То был условный знак – молодые сюрреалисты принялись хором выкрикивать это бессмысленное слово, как пробуют голос дети на горшке. Сторонники здравого смысла хотели покинуть зал; их оскорбляли; посыпались удары, и собрание превратилось в кулачный бой.
Чья-то сумка пролетела мимо Адольфа и ударила Нойманна в лоб. Выступила кровь.
– Может быть, довольно на сегодня литературы? – спросила Одиннадцать-Тридцать, протягивая ему чистый носовой платок.
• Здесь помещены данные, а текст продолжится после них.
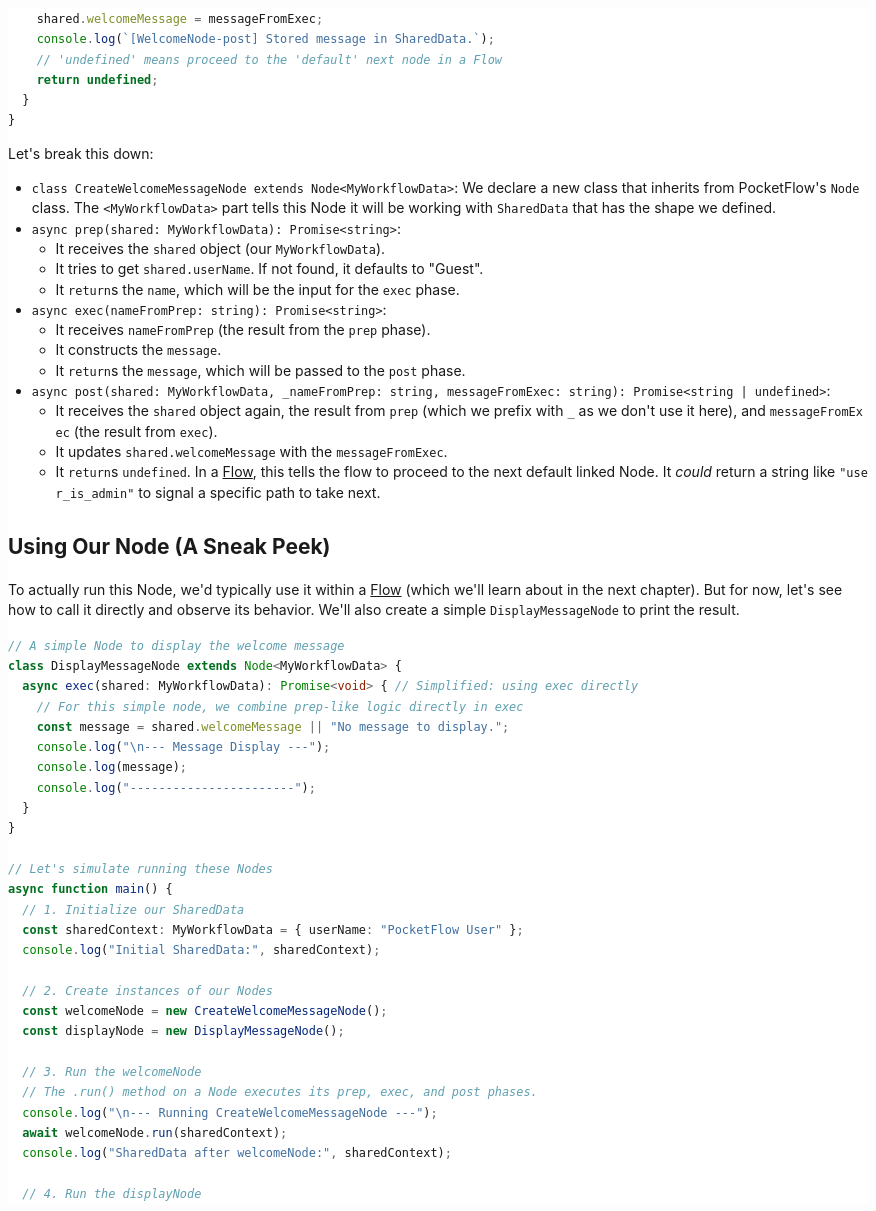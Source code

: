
 ```typescript
    shared.welcomeMessage = messageFromExec;
    console.log(`[WelcomeNode-post] Stored message in SharedData.`);
    // 'undefined' means proceed to the 'default' next node in a Flow
    return undefined; 
  }
}
```

Let's break this down:
*   `class CreateWelcomeMessageNode extends Node<MyWorkflowData>`: We declare a new class that inherits from PocketFlow's `Node` class. The `<MyWorkflowData>` part tells this Node it will be working with `SharedData` that has the shape we defined.
*   `async prep(shared: MyWorkflowData): Promise<string>`:
    *   It receives the `shared` object (our `MyWorkflowData`).
    *   It tries to get `shared.userName`. If not found, it defaults to "Guest".
    *   It `return`s the `name`, which will be the input for the `exec` phase.
*   `async exec(nameFromPrep: string): Promise<string>`:
    *   It receives `nameFromPrep` (the result from the `prep` phase).
    *   It constructs the `message`.
    *   It `return`s the `message`, which will be passed to the `post` phase.
*   `async post(shared: MyWorkflowData, _nameFromPrep: string, messageFromExec: string): Promise<string | undefined>`:
    *   It receives the `shared` object again, the result from `prep` (which we prefix with `_` as we don't use it here), and `messageFromExec` (the result from `exec`).
    *   It updates `shared.welcomeMessage` with the `messageFromExec`.
    *   It `return`s `undefined`. In a [Flow](03_flow.md), this tells the flow to proceed to the next default linked Node. It *could* return a string like `"user_is_admin"` to signal a specific path to take next.

## Using Our Node (A Sneak Peek)

To actually run this Node, we'd typically use it within a [Flow](03_flow.md) (which we'll learn about in the next chapter). But for now, let's see how to call it directly and observe its behavior. We'll also create a simple `DisplayMessageNode` to print the result.

```typescript
// A simple Node to display the welcome message
class DisplayMessageNode extends Node<MyWorkflowData> {
  async exec(shared: MyWorkflowData): Promise<void> { // Simplified: using exec directly
    // For this simple node, we combine prep-like logic directly in exec
    const message = shared.welcomeMessage || "No message to display.";
    console.log("\n--- Message Display ---");
    console.log(message);
    console.log("-----------------------");
  }
}

// Let's simulate running these Nodes
async function main() {
  // 1. Initialize our SharedData
  const sharedContext: MyWorkflowData = { userName: "PocketFlow User" };
  console.log("Initial SharedData:", sharedContext);

  // 2. Create instances of our Nodes
  const welcomeNode = new CreateWelcomeMessageNode();
  const displayNode = new DisplayMessageNode();

  // 3. Run the welcomeNode
  // The .run() method on a Node executes its prep, exec, and post phases.
  console.log("\n--- Running CreateWelcomeMessageNode ---");
  await welcomeNode.run(sharedContext); 
  console.log("SharedData after welcomeNode:", sharedContext);

  // 4. Run the displayNode
```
– Да, потеоретизировали, и хватит, – согласился Нойманн.
Они втроем протиснулись к выходу и отправились в аптеку близ Елисейских Полей, где Нойманну оказали первую помощь.
– Удивительно, что тебе интересны мои новые друзья, – сказал Адольф Нойманну. – Эти споры об искусстве в принципе должны казаться тебе пустыми.
– Бретон – член коммунистической партии, – сказал Нойманн с некоторым смущением, – и другие сюрреалисты тоже.
– Вот как? – удивился Адольф – для него это был очередной сюрприз.
– Да, говорят, есть связь между высвобождением воображаемого и освобождением эксплуатируемых классов.
– Да неужели? – скептически хмыкнул Адольф.
Нойманн покинул их, отправившись к любовнице, у которой он обретался с тех пор, как в жизнь Адольфа вошла Одиннадцать-Тридцать, а сам он практически отказался от живописи ради политики.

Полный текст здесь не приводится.